- _Your instructions_: Exclude images and print all the records verbatim.

- _Source data_:
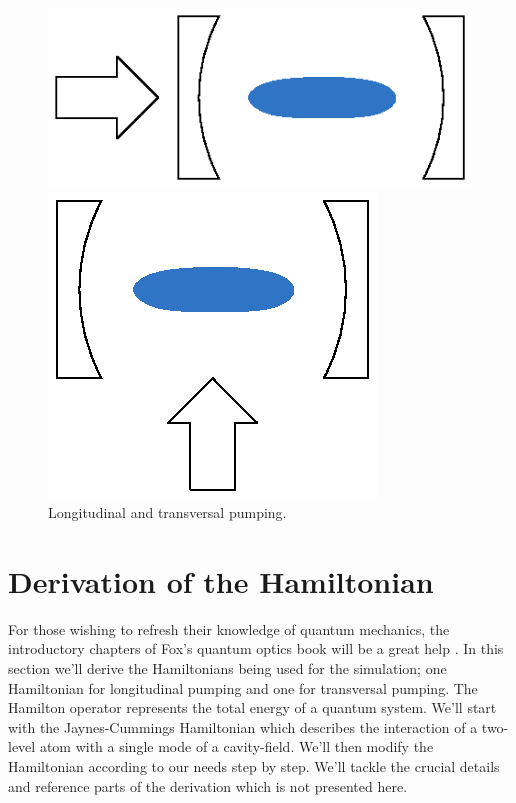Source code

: \begin{figure}[!htb]
	\begin{minipage}[b]{.5\linewidth}
	\centering
	\includegraphics[width=.8\linewidth]{images/pump_long.eps}
	\end{minipage}
%
	\begin{minipage}[b]{.5\linewidth}
	\centering
	\includegraphics[width=.8\linewidth]{images/pump_trans.eps}
	\end{minipage}
\caption{Longitudinal and transversal pumping.}
\label{pumping}
\end{figure}
\FloatBarrier

\section{Derivation of the Hamiltonian}
For those wishing to refresh their knowledge of quantum mechanics, the introductory chapters of Fox's quantum optics book will be a great help \cite{fox}. In this section we'll derive the Hamiltonians being used for the simulation; one Hamiltonian for longitudinal pumping and one for transversal pumping. The Hamilton operator represents the total energy of a quantum system. We'll start with the Jaynes-Cummings Hamiltonian which describes the interaction of a two-level atom with a single mode of a cavity-field. We'll then modify the Hamiltonian according to our needs step by step. We'll tackle the crucial details and reference parts of the derivation which is not presented here.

- _Output for this task_:
Source code

: \begin{figure}[!htb]
	\begin{minipage}[b]{.5\linewidth}
	\centering
	\includegraphics[width=.8\linewidth]{images/pump_long.eps}
	\end{minipage}
%
	\begin{minipage}[b]{.5\linewidth}
	\centering
	\includegraphics[width=.8\linewidth]{images/pump_trans.eps}
	\end{minipage}
\caption{Longitudinal and transversal pumping.}
\label{pumping}
\end{figure}
\FloatBarrier

\section{Derivation of the Hamiltonian}
For those wishing to refresh their knowledge of quantum mechanics, the introductory chapters of Fox's quantum optics book will be a great help \cite{fox}. In this section we'll derive the Hamiltonians being used for the simulation; one Hamiltonian for longitudinal pumping and one for transversal pumping. The Hamilton operator represents the total energy of a quantum system. We'll start with the Jaynes-Cummings Hamiltonian which describes the interaction of a two-level atom with a single mode of a cavity-field. We'll then modify the Hamiltonian according to our needs step by step. We'll tackle the crucial details and reference parts of the derivation which is not presented here.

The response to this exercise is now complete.